С Хазановым я подружился на долгие годы, хоть эта дружба и не стала безоблачной; бывал у него в гостях в Мюнхене, а он гостил у нас. Еще до личного знакомства Хазанов попал у меня в число трех китов: трех лучших стилистов среди прозаиков русскоязычной ойкумены. Вторым оказался Феликс Розинер (1936-1997), а вот кто был третьим? кто был третьим… смешно сказать: Воронель… Писавшие в столбик — те в счет не шли, тут разговор особый; а в строку, прозой, — почти все вокруг писали неубедительно.
С Кронидом Любарским, другим редактором Страны и мира, известным правозащитником из ученых, я совсем не подружился; спустя несколько лет мы вконец разругались после обмена язвительными письмами. Номинально Хазанов и Любарский, оба отсидевшие в ГУЛАГе, хоть и в разные эпохи, были равноправными соредакторами журнала. На деле все называли Страну и мир журналом Любарского. Была еще должность третьего соредактора.
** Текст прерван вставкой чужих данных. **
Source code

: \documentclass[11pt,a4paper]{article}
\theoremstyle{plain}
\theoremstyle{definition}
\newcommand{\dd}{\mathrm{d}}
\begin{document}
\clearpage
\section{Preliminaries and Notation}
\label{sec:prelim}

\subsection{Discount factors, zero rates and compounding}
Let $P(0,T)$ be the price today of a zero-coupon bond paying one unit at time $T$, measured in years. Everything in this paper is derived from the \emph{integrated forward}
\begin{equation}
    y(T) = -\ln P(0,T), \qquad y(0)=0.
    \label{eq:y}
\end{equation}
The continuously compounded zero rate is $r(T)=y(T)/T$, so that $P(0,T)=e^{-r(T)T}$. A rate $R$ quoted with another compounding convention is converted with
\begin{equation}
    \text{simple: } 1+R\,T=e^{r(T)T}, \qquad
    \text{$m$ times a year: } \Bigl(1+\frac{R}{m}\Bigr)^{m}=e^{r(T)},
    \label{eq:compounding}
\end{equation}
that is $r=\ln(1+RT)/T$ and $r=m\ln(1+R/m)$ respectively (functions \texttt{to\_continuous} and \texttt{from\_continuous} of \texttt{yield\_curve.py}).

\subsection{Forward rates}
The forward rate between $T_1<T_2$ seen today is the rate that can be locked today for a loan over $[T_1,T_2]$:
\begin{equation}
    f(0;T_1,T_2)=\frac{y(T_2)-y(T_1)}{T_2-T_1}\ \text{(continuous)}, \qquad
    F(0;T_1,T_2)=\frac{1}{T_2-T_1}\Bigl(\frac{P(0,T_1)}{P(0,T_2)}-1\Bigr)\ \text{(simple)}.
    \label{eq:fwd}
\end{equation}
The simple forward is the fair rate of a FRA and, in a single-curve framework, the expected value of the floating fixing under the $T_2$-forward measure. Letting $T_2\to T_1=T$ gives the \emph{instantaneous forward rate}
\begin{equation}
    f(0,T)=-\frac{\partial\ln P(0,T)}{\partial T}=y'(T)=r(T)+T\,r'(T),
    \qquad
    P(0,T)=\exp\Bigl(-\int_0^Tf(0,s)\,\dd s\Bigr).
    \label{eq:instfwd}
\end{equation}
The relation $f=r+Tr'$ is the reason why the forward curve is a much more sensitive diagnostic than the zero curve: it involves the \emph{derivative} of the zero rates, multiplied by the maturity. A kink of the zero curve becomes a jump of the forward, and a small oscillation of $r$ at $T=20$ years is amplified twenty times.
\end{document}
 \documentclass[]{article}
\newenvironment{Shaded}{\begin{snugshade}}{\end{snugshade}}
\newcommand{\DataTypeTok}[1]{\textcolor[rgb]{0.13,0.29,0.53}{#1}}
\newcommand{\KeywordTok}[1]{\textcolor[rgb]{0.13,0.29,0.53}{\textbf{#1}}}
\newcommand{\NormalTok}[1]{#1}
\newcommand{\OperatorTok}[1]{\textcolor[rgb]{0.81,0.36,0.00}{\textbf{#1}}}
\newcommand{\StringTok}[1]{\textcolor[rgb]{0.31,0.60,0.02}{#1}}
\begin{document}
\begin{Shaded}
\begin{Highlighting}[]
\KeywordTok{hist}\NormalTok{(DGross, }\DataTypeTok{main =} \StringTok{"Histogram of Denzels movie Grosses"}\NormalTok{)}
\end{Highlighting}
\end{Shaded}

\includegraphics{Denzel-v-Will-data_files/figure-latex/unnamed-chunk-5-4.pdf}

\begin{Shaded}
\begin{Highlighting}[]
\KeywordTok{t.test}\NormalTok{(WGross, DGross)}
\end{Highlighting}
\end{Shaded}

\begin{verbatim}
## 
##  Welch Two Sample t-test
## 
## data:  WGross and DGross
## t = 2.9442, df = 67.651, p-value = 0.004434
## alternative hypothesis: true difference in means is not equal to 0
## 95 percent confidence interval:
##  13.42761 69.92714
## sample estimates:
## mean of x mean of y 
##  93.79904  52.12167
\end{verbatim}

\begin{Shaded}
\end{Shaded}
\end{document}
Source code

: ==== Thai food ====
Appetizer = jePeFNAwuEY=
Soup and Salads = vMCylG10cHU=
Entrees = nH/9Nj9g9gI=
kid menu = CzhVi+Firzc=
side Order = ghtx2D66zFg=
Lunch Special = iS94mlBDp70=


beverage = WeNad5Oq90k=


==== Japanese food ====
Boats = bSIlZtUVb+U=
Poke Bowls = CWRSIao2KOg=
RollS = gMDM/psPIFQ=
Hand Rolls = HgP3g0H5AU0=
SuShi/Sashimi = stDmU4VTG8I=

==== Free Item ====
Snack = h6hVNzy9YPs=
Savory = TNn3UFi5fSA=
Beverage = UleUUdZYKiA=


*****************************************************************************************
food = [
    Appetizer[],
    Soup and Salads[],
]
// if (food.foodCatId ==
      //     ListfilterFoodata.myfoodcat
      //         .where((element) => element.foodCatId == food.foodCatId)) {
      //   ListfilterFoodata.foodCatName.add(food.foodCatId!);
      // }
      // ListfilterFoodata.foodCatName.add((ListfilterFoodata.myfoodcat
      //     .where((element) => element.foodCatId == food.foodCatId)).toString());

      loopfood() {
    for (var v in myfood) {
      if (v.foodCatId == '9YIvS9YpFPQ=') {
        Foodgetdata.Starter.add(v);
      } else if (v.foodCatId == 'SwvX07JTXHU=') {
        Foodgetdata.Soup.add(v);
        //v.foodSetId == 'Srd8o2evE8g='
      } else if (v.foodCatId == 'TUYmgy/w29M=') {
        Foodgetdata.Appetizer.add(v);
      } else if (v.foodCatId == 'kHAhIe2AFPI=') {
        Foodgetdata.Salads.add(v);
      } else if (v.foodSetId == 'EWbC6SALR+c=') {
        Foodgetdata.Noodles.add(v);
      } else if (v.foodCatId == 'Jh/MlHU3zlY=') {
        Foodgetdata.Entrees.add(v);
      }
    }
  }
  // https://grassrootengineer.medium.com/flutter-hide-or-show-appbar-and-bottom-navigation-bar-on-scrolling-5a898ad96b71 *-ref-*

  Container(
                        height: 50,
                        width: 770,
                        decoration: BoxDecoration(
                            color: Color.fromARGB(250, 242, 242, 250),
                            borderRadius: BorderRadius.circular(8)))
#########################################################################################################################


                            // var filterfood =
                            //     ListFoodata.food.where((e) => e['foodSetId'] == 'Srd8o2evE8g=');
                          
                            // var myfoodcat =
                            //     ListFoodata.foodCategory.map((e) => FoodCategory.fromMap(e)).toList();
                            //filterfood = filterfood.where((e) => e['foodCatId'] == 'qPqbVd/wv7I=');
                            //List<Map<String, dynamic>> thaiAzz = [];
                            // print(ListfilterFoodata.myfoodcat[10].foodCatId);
Сначала ее занимал Сергей Максудов (Александр Бабёнышев), человек с украинскими интересами; затем, сколько помню, израильтянин Вадим Менакер, бывший москвич; вслед за ним — иерусалимец Рафик Шапиро, мой сосед по Гило, журналист из Баку, писавший под псевдонимом Р. Бахтамов. Обоих израильтян я знал — и не знал, которым больше восхищаться, так оба умны были.